▶ _INPUT RECORDS_
# # #

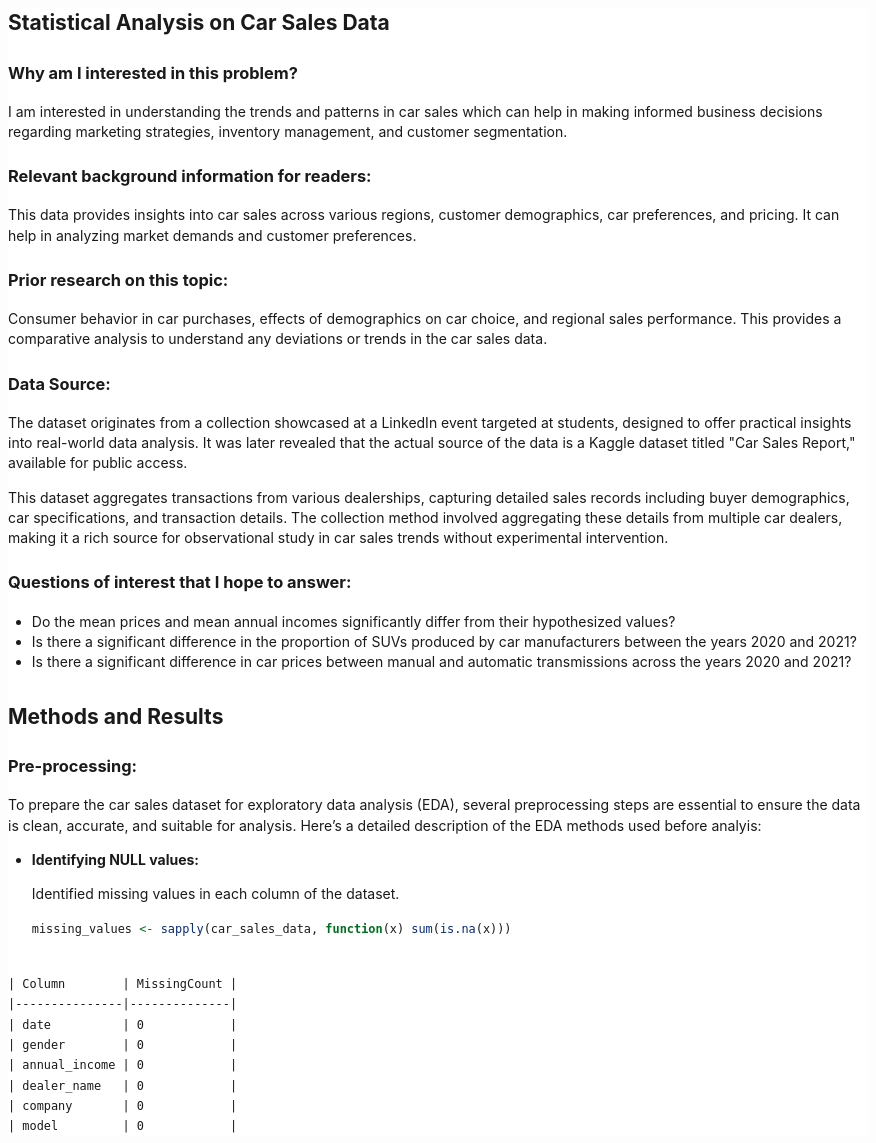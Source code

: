 
## Statistical Analysis on Car Sales Data

### Why am I interested in this problem?
I am interested in understanding the trends and patterns in car sales which can help in making informed business decisions regarding marketing strategies, inventory management, and customer segmentation.

### Relevant background information for readers:
This data provides insights into car sales across various regions, customer demographics, car preferences, and pricing. It can help in analyzing market demands and customer preferences.

### Prior research on this topic:
Consumer behavior in car purchases, effects of demographics on car choice, and regional sales performance. This provides a comparative analysis to understand any deviations or trends in the car sales data.

### Data Source:
The dataset originates from a collection showcased at a LinkedIn event targeted at students, designed to offer practical insights into real-world data analysis. It was later revealed that the actual source of the data is a Kaggle dataset titled "Car Sales Report," available for public access.

 This dataset aggregates transactions from various dealerships, capturing detailed sales records including buyer demographics, car specifications, and transaction details. The collection method involved aggregating these details from multiple car dealers, making it a rich source for observational study in car sales trends without experimental intervention.

### Questions of interest that I hope to answer:

* Do the mean prices and mean annual incomes significantly differ from their hypothesized values?
* Is there a significant difference in the proportion of SUVs produced by car manufacturers between the years 2020 and 2021?
* Is there a significant difference in car prices between manual and automatic transmissions across the years 2020 and 2021?


## Methods and Results

### Pre-processing:

To prepare the car sales dataset for exploratory data analysis (EDA), several preprocessing steps are essential to ensure the data is clean, accurate, and suitable for analysis. Here’s a detailed description of the EDA methods used before analyis:

* **Identifying NULL values:**

   Identified missing values in each column of the dataset.
  ```r
  missing_values <- sapply(car_sales_data, function(x) sum(is.na(x)))
```

| Column        | MissingCount |
|---------------|--------------|
| date          | 0            |
| gender        | 0            |
| annual_income | 0            |
| dealer_name   | 0            |
| company       | 0            |
| model         | 0            |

# # #

▶ _REQUIRED WORK_
Looking at the listing above, which lines hold "across"? Copy every such line.

▶ _ANSWER FOR THIS EXERCISE_
This data provides insights into car sales across various regions, customer demographics, car preferences, and pricing. It can help in analyzing market demands and customer preferences.
* Is there a significant difference in car prices between manual and automatic transmissions across the years 2020 and 2021?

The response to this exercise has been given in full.